§ What the exercise asks: The whole listing is to be printed again exactly.
┄┄┄┄┄┄┄┄┄┄
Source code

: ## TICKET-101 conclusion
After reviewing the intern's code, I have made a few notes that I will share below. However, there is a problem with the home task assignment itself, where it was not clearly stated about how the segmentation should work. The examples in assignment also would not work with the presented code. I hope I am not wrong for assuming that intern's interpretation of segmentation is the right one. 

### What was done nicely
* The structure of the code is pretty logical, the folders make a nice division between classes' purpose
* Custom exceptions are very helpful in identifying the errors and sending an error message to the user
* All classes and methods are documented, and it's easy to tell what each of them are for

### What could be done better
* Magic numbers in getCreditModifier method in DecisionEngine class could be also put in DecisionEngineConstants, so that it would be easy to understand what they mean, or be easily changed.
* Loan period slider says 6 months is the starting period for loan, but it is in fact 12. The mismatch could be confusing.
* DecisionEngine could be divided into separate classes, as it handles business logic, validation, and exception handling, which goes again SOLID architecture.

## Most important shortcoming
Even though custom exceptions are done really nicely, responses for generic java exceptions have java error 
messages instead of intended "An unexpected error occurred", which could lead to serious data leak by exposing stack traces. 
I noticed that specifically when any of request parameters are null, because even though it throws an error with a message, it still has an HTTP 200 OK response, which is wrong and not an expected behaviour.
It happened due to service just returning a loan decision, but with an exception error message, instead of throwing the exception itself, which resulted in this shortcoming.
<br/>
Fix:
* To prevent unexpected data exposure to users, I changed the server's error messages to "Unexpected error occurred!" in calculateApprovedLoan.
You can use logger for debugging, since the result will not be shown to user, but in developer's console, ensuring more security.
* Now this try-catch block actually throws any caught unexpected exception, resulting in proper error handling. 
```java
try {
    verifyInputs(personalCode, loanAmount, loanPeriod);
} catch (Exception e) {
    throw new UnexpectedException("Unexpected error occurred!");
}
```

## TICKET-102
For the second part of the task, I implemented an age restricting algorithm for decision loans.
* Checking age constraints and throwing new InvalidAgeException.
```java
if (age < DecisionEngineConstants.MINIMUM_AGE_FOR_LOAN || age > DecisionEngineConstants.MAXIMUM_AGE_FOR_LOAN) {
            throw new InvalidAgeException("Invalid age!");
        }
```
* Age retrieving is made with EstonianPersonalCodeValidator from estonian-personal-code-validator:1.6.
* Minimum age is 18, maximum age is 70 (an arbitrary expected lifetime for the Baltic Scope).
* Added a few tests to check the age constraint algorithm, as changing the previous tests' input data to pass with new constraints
┄┄┄┄┄┄┄┄┄┄
§ Expected answer:
Source code

: ## TICKET-101 conclusion
After reviewing the intern's code, I have made a few notes that I will share below. However, there is a problem with the home task assignment itself, where it was not clearly stated about how the segmentation should work. The examples in assignment also would not work with the presented code. I hope I am not wrong for assuming that intern's interpretation of segmentation is the right one. 

### What was done nicely
* The structure of the code is pretty logical, the folders make a nice division between classes' purpose
* Custom exceptions are very helpful in identifying the errors and sending an error message to the user
* All classes and methods are documented, and it's easy to tell what each of them are for

### What could be done better
* Magic numbers in getCreditModifier method in DecisionEngine class could be also put in DecisionEngineConstants, so that it would be easy to understand what they mean, or be easily changed.
* Loan period slider says 6 months is the starting period for loan, but it is in fact 12. The mismatch could be confusing.
* DecisionEngine could be divided into separate classes, as it handles business logic, validation, and exception handling, which goes again SOLID architecture.

## Most important shortcoming
Even though custom exceptions are done really nicely, responses for generic java exceptions have java error 
messages instead of intended "An unexpected error occurred", which could lead to serious data leak by exposing stack traces. 
I noticed that specifically when any of request parameters are null, because even though it throws an error with a message, it still has an HTTP 200 OK response, which is wrong and not an expected behaviour.
It happened due to service just returning a loan decision, but with an exception error message, instead of throwing the exception itself, which resulted in this shortcoming.
<br/>
Fix:
* To prevent unexpected data exposure to users, I changed the server's error messages to "Unexpected error occurred!" in calculateApprovedLoan.
You can use logger for debugging, since the result will not be shown to user, but in developer's console, ensuring more security.
* Now this try-catch block actually throws any caught unexpected exception, resulting in proper error handling. 
```java
try {
    verifyInputs(personalCode, loanAmount, loanPeriod);
} catch (Exception e) {
    throw new UnexpectedException("Unexpected error occurred!");
}
```

## TICKET-102
For the second part of the task, I implemented an age restricting algorithm for decision loans.
* Checking age constraints and throwing new InvalidAgeException.
```java
if (age < DecisionEngineConstants.MINIMUM_AGE_FOR_LOAN || age > DecisionEngineConstants.MAXIMUM_AGE_FOR_LOAN) {
            throw new InvalidAgeException("Invalid age!");
        }
```
* Age retrieving is made with EstonianPersonalCodeValidator from estonian-personal-code-validator:1.6.
* Minimum age is 18, maximum age is 70 (an arbitrary expected lifetime for the Baltic Scope).
* Added a few tests to check the age constraint algorithm, as changing the previous tests' input data to pass with new constraints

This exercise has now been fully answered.